Tolmasov clicked off the radio with a snarl of frustrated rage. “Not first,” he growled. “That damned uncultured old American son of a pig beat us down.” Despair lay on him, heavy as gravity.

“They may have been first, Sergei Konstantinovich, but we were better,” Valery Bryusov said, trying to console him. “They are eighty kilometers east of where they should be, and across the chasm from us. They will not have an easy time returning.”

Tolmasov only grunted.

He looked through the window. Seeing out only by way of monitors was one thing for which he emphatically did not envy Athena. Television, to him, was not quite real. It could lie so easily that even the truth became untrustworthy. Glass, now, a man could trust, streaks, smears, and all.

To the eye, the country reminded him of the Siberian tundra where Tsiolkovsky’s crew had trained. It was gently rolling land, with patches of snow here and there. From a distance, the plants looked like plants; Tolmasov was no botanist. Some were dark green, some brown, some yellow.

He did not see anything moving. He had set Tsiolkovsky down well away from the buildings he saw in the landing approach. It was not that he wanted to, or could, keep the landing secret-as well keep sunrise hidden! But if the Minervans came to him, he would have an easier time meeting them on his terms.

He got out of his seat and walked over to the closet full of warm clothes. “What’s the temperature outside, Katerina Fyodorovna?” he asked.

She checked the thermometer. “One above.”

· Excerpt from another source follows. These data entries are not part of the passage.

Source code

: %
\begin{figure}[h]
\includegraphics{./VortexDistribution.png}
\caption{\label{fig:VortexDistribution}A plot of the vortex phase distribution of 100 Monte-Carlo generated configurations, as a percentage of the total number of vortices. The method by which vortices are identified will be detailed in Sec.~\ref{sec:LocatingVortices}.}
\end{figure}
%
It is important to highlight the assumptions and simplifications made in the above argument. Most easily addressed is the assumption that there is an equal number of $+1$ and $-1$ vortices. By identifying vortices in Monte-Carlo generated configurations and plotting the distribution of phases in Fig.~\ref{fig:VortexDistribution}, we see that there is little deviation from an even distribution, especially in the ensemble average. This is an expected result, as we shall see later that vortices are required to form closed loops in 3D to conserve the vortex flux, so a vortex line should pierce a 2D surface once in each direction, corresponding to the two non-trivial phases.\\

“Brr!” Shota Rustaveli gave a theatrical shiver. The five Russians, even quiet Voroshilov, laughed at him. A degree above freezing-that was weather to be enjoyed, not endured, Tolmasov thought.

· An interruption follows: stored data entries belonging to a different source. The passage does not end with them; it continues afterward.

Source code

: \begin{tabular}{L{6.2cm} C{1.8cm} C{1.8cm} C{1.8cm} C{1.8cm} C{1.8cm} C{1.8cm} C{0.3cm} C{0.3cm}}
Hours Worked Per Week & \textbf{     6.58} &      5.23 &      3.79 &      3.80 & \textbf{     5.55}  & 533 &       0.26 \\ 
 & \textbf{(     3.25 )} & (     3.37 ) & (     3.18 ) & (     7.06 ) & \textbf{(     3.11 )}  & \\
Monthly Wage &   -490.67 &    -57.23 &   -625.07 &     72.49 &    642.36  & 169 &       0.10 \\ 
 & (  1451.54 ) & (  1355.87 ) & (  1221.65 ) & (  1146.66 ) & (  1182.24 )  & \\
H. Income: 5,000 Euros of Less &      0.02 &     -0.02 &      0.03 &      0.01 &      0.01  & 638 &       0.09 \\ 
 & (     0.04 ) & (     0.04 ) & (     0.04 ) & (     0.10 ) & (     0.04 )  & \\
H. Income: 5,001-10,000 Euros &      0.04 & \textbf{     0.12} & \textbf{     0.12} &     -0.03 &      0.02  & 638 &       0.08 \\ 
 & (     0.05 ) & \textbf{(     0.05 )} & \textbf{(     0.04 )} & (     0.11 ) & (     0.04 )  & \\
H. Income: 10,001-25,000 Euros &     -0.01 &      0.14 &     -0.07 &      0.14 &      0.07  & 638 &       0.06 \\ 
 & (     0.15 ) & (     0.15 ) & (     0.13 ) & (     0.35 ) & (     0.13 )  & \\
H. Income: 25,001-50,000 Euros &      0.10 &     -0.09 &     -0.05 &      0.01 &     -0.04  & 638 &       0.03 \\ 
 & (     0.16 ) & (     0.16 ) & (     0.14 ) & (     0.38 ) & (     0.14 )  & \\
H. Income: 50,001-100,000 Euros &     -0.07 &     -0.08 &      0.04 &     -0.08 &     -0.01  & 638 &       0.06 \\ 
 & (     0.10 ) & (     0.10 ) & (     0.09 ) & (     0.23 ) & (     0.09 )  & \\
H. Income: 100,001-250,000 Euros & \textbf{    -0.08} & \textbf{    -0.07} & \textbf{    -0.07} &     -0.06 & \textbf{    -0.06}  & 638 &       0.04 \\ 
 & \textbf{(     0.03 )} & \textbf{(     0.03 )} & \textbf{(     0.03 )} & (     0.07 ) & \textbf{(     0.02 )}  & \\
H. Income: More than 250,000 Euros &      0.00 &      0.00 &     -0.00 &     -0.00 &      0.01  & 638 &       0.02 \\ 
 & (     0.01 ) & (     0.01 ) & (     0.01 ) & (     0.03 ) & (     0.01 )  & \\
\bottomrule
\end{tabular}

“It is early afternoon, at a season that is the equivalent of May, in a southern latitude that corresponds to Havana’s,” Dr. Zakharova pointed out, and Tolmasov felt his mirth slip. Russian summer was brief, but it was there. On Minerva, the weather did not get a whole lot warmer than this.

“Thank you for coming to my defense, Katerina, in these bleak circumstances,” Rustaveli said. The doctor murmured something. So did Tolmasov, under his breath. Where had the Georgian learned to sound like a courtier from some perfumed court and, worse, to do it so well.’?

The colonel drew calf length felt valenki over his feet and put his arms through the sleeves of his quilted telogreika. The rest of the crew, except for Lopatin and Voroshilov, crowded around to do likewise.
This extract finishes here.